BRIEF: From the first line to the last, give the records again exactly.

Extracted data entries
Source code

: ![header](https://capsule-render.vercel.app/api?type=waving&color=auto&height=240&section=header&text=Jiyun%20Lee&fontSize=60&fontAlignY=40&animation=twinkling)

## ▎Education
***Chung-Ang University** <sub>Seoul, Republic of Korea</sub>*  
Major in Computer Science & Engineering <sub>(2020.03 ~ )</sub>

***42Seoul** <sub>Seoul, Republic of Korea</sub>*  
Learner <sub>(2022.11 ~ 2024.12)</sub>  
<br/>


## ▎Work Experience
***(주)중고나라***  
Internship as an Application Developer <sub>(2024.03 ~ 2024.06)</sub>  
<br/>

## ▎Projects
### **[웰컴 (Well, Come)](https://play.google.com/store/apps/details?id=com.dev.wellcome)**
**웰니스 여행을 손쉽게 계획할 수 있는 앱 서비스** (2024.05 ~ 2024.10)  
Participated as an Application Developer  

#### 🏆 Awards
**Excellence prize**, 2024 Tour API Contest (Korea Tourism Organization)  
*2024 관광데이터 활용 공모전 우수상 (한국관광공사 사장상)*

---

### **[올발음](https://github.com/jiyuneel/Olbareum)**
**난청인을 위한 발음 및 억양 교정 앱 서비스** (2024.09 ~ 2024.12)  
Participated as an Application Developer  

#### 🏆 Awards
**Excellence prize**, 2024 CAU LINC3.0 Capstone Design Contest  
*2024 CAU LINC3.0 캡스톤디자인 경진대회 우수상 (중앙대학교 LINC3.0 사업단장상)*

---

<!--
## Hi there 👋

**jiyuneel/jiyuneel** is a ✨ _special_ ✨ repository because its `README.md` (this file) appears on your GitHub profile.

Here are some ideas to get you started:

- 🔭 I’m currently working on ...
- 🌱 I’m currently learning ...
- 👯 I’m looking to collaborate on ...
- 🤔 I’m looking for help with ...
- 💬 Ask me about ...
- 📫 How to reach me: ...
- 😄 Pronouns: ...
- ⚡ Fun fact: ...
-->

WRITTEN REPLY:
Source code

: ![header](https://capsule-render.vercel.app/api?type=waving&color=auto&height=240&section=header&text=Jiyun%20Lee&fontSize=60&fontAlignY=40&animation=twinkling)

## ▎Education
***Chung-Ang University** <sub>Seoul, Republic of Korea</sub>*  
Major in Computer Science & Engineering <sub>(2020.03 ~ )</sub>

***42Seoul** <sub>Seoul, Republic of Korea</sub>*  
Learner <sub>(2022.11 ~ 2024.12)</sub>  
<br/>


## ▎Work Experience
***(주)중고나라***  
Internship as an Application Developer <sub>(2024.03 ~ 2024.06)</sub>  
<br/>

## ▎Projects
### **[웰컴 (Well, Come)](https://play.google.com/store/apps/details?id=com.dev.wellcome)**
**웰니스 여행을 손쉽게 계획할 수 있는 앱 서비스** (2024.05 ~ 2024.10)  
Participated as an Application Developer  

#### 🏆 Awards
**Excellence prize**, 2024 Tour API Contest (Korea Tourism Organization)  
*2024 관광데이터 활용 공모전 우수상 (한국관광공사 사장상)*

---

### **[올발음](https://github.com/jiyuneel/Olbareum)**
**난청인을 위한 발음 및 억양 교정 앱 서비스** (2024.09 ~ 2024.12)  
Participated as an Application Developer  

#### 🏆 Awards
**Excellence prize**, 2024 CAU LINC3.0 Capstone Design Contest  
*2024 CAU LINC3.0 캡스톤디자인 경진대회 우수상 (중앙대학교 LINC3.0 사업단장상)*

---

<!--
## Hi there 👋

**jiyuneel/jiyuneel** is a ✨ _special_ ✨ repository because its `README.md` (this file) appears on your GitHub profile.

Here are some ideas to get you started:

- 🔭 I’m currently working on ...
- 🌱 I’m currently learning ...
- 👯 I’m looking to collaborate on ...
- 🤔 I’m looking for help with ...
- 💬 Ask me about ...
- 📫 How to reach me: ...
- 😄 Pronouns: ...
- ⚡ Fun fact: ...
-->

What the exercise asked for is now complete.